Sotto questo punto di vista può essere ricompresa anche la questione dell'eredità gramsciana: se da un lato, infatti, la categoria spivakiana di subalternità prende forma a partire dalla lettura che l'autrice fa dei testi di Gramsci e delle sue mediazioni postcoloniali, nondimeno essa acquisisce sfumature particolari entro le opere della stessa autrice, quale risultato politico di mosse retoriche e di posizionamenti rispetto a subalterne/i «di carta» o «in carne ed ossa»: forclusione, violenza epistemica, alterità inappropriabile come metafora della subalternità sono solo alcune di queste sfumature. Non meri dettagli secondari, ma aspetti decisivi per quelle discontinuità e sfaccettature del concetto che riassumono la pluridecennale riflessione di Spivak sul tema; e anche per quelle convergenze inaspettate che fanno della ripresa spivakiana di Gramsci una tematica di rilievo nell'ambito degli studi postcoloniali.

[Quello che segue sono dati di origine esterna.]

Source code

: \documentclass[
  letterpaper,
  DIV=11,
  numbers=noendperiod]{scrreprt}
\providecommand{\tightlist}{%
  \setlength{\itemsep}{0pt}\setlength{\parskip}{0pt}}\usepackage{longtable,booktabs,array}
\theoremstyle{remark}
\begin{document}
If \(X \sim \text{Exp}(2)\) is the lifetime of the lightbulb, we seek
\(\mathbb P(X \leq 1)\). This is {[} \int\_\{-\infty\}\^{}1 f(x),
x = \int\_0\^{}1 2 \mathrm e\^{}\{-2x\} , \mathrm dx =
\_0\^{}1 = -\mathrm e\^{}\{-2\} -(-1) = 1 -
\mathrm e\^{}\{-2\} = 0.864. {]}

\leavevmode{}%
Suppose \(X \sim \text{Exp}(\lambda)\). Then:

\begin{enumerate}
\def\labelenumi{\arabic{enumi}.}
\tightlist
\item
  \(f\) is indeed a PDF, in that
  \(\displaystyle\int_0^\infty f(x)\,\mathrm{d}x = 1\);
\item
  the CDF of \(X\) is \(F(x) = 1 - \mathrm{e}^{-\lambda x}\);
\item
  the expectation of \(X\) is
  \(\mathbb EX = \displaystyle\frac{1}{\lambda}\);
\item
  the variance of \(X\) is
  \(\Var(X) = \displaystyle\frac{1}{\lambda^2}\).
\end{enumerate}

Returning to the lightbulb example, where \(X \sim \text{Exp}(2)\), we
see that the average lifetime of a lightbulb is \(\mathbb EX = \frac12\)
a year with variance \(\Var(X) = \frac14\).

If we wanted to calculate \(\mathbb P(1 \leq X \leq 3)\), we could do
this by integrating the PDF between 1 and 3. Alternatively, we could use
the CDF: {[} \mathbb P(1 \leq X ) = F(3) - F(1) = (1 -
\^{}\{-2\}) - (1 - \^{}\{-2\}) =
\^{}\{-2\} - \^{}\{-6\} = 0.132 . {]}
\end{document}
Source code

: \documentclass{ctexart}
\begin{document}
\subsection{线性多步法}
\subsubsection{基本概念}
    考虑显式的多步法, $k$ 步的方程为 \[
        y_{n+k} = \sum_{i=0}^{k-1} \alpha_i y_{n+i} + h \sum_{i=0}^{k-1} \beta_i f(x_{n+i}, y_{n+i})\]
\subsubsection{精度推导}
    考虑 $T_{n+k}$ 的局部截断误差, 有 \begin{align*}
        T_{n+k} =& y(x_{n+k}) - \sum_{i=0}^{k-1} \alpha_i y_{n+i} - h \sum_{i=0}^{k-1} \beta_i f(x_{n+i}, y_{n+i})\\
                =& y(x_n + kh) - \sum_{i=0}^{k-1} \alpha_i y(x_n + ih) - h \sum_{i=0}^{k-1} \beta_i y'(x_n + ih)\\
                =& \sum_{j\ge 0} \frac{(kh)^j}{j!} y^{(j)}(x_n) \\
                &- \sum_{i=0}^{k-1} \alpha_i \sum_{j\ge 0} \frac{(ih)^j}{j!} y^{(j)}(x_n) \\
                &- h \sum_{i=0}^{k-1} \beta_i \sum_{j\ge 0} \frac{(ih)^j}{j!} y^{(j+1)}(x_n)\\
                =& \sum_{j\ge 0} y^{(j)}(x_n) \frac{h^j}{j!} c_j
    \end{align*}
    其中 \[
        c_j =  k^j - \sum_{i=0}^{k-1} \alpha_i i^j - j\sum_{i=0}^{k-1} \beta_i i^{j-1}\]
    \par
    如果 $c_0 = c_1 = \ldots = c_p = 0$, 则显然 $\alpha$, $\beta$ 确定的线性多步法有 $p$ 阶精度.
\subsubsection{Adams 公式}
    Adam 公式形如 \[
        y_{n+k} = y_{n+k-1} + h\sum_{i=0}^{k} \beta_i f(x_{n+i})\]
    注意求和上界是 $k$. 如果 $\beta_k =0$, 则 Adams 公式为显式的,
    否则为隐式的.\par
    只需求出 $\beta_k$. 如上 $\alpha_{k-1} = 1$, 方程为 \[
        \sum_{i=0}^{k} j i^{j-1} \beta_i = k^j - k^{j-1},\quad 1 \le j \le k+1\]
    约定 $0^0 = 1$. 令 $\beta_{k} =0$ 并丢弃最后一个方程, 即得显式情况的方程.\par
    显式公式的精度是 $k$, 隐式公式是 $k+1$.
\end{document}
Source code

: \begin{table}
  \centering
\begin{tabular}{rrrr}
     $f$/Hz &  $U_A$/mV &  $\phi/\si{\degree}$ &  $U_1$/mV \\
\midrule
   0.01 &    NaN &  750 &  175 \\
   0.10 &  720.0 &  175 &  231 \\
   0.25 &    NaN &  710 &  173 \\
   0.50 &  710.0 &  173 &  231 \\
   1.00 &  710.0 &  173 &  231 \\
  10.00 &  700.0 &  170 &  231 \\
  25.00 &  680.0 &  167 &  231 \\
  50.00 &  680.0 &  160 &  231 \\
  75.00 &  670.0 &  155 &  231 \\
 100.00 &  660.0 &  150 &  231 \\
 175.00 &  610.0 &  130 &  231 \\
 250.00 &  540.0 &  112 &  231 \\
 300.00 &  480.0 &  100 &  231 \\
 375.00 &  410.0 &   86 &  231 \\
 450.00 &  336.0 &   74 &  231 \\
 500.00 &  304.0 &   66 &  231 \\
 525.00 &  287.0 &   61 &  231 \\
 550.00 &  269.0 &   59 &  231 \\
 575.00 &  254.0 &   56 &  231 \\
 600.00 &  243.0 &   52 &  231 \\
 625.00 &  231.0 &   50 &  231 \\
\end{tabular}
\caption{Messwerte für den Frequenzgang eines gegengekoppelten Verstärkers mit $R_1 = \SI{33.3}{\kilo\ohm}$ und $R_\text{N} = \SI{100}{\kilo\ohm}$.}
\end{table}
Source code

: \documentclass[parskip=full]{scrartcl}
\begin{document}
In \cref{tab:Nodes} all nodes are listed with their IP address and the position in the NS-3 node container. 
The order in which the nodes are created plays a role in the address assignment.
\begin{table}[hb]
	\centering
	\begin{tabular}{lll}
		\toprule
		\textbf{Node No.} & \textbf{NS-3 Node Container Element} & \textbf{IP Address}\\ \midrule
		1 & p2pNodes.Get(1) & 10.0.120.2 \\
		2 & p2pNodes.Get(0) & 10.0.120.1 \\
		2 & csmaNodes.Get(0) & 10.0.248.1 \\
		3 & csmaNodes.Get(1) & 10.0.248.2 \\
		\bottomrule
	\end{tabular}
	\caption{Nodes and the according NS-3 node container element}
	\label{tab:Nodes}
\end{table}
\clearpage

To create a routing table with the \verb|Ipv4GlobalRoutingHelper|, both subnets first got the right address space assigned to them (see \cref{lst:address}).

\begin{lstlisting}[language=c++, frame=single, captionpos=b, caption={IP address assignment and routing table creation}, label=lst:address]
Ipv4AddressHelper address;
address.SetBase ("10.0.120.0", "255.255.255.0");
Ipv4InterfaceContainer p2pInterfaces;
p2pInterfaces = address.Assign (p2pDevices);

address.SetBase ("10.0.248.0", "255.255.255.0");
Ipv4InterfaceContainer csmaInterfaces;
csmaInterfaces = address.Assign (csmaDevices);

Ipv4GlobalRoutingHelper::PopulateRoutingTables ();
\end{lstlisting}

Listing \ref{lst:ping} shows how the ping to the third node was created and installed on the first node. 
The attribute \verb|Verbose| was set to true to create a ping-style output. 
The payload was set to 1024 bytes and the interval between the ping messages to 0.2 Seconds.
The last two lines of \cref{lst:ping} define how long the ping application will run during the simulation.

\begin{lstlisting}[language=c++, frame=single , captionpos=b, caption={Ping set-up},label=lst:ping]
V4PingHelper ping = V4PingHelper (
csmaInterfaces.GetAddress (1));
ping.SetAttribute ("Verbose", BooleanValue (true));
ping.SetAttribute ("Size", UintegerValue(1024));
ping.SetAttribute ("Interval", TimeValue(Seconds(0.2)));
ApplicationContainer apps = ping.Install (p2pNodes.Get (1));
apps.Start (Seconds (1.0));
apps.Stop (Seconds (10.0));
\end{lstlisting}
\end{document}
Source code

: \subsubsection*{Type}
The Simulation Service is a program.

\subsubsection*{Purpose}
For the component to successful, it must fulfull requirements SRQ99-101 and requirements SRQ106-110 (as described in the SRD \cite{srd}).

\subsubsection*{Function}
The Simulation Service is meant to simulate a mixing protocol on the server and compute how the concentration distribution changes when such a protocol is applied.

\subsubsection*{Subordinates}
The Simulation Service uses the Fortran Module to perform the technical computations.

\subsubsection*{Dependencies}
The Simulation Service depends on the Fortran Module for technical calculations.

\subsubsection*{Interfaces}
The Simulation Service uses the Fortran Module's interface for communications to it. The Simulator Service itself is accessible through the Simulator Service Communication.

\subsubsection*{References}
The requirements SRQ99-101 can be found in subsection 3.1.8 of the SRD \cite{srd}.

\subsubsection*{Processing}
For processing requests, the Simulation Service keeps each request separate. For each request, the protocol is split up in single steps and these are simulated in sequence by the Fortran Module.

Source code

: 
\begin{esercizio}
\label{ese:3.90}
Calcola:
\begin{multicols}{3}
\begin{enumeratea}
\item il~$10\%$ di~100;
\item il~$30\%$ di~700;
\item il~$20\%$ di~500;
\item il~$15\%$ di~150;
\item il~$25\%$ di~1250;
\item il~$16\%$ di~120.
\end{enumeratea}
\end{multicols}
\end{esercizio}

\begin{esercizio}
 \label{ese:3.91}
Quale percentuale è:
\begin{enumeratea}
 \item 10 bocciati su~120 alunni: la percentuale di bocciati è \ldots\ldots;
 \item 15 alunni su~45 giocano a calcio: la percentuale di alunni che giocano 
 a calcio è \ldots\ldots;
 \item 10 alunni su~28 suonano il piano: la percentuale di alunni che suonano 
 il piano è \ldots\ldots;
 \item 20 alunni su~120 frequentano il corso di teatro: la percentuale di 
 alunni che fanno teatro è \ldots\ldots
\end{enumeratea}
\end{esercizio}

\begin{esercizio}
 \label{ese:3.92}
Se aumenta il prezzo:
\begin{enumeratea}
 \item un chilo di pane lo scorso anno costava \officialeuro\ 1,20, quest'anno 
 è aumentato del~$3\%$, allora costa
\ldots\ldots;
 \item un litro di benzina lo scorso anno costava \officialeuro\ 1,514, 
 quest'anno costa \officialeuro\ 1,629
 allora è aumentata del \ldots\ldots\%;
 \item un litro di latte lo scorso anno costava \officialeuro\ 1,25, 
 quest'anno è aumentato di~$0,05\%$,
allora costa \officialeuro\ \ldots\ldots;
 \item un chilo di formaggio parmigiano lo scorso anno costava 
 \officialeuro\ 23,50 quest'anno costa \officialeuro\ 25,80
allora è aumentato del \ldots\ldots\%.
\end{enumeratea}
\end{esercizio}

Così, tenendo insieme po-etiche e politiche, non si perde di vista la centralità di quell'(im)possibile gesto di traduzione politicamente carica di un'esperienza dentro i testi, messo in atto attraverso il medium della scrittura, come luogo di negoziazione complessa fra sé e le/gli altre/i, nel quale ci si muove fra «parlare di» (Darstellung) e «parlare per» (Vertretung) per non silenziare la voce delle
subalterne. Le teorie accademiche si riflettono sul mondo; ma anche viceversa, nella misura in cui è l'incontro, e quindi la relazione etica («sulla carta» e «sul campo») con le/i subalterne/i, a fare da guida per le posizioni teoriche: in tal senso, l'attivismo politico di Spivak assume gradatamente sempre più importanza, al punto da essere interpretabile come momento di «genesi pratico materiale» per il suo concetto di subalternità: la ricerca spivakiana del luogo sociale/culturale contemporaneo da cui poter tracciare la porosa linea di faglia fra egemonia e subalternità, e pensare così l'attuale distinzione egemonico/subalterno, prende senso solo attraverso le sue «esperienze sul campo», l'open-plan fieldwork.